• **Extracted records**
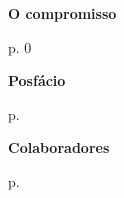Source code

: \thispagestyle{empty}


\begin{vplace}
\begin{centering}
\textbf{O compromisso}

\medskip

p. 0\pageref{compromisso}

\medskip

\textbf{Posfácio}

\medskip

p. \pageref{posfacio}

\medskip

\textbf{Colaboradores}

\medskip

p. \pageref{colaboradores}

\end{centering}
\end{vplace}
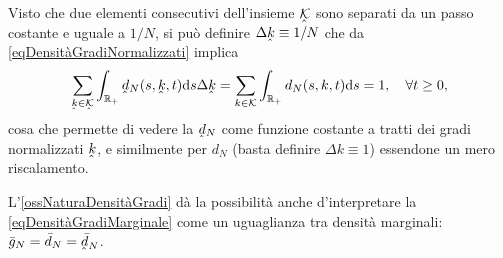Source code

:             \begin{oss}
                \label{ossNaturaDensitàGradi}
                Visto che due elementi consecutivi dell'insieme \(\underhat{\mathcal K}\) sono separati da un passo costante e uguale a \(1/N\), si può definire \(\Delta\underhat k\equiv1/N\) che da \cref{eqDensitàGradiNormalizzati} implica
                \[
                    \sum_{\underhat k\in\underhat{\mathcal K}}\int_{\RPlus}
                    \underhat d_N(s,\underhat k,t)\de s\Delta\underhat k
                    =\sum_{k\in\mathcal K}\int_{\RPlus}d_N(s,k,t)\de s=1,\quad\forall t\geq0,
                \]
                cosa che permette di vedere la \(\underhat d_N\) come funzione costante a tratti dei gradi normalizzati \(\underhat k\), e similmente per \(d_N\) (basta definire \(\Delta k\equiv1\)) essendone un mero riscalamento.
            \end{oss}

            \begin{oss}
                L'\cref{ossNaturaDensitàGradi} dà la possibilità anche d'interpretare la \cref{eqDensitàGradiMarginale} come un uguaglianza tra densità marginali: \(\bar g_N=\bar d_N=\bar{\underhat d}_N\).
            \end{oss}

==

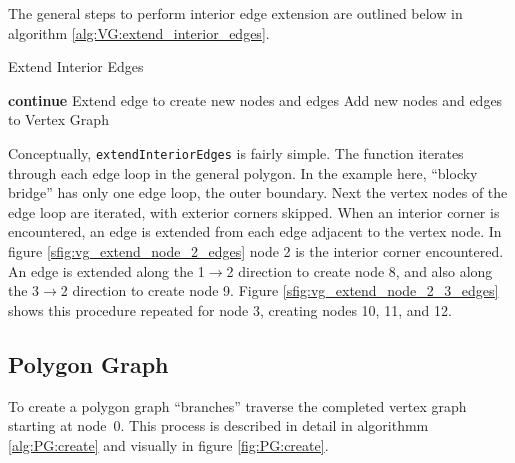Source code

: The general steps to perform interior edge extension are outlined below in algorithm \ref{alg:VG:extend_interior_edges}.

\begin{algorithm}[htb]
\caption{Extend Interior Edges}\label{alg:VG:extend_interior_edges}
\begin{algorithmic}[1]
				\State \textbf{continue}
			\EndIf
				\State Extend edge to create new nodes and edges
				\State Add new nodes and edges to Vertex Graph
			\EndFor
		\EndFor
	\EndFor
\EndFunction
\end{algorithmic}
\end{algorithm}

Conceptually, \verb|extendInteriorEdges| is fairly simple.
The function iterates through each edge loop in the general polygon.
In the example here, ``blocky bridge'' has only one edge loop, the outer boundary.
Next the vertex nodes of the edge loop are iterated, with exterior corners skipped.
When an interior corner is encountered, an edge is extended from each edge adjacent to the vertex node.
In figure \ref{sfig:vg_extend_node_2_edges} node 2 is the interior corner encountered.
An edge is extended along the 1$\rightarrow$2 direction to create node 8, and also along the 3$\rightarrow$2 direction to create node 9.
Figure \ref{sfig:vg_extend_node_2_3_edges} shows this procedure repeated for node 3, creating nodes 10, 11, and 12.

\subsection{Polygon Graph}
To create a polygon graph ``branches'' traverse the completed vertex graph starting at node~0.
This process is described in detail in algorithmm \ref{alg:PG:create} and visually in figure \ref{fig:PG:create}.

• **Problem to work on**
Beginning at the line above with "In the example" and finishing at the line with "11, and 12.", return each line exactly and return nothing else.

• **Response**
In the example here, ``blocky bridge'' has only one edge loop, the outer boundary.
Next the vertex nodes of the edge loop are iterated, with exterior corners skipped.
When an interior corner is encountered, an edge is extended from each edge adjacent to the vertex node.
In figure \ref{sfig:vg_extend_node_2_edges} node 2 is the interior corner encountered.
An edge is extended along the 1$\rightarrow$2 direction to create node 8, and also along the 3$\rightarrow$2 direction to create node 9.
Figure \ref{sfig:vg_extend_node_2_3_edges} shows this procedure repeated for node 3, creating nodes 10, 11, and 12.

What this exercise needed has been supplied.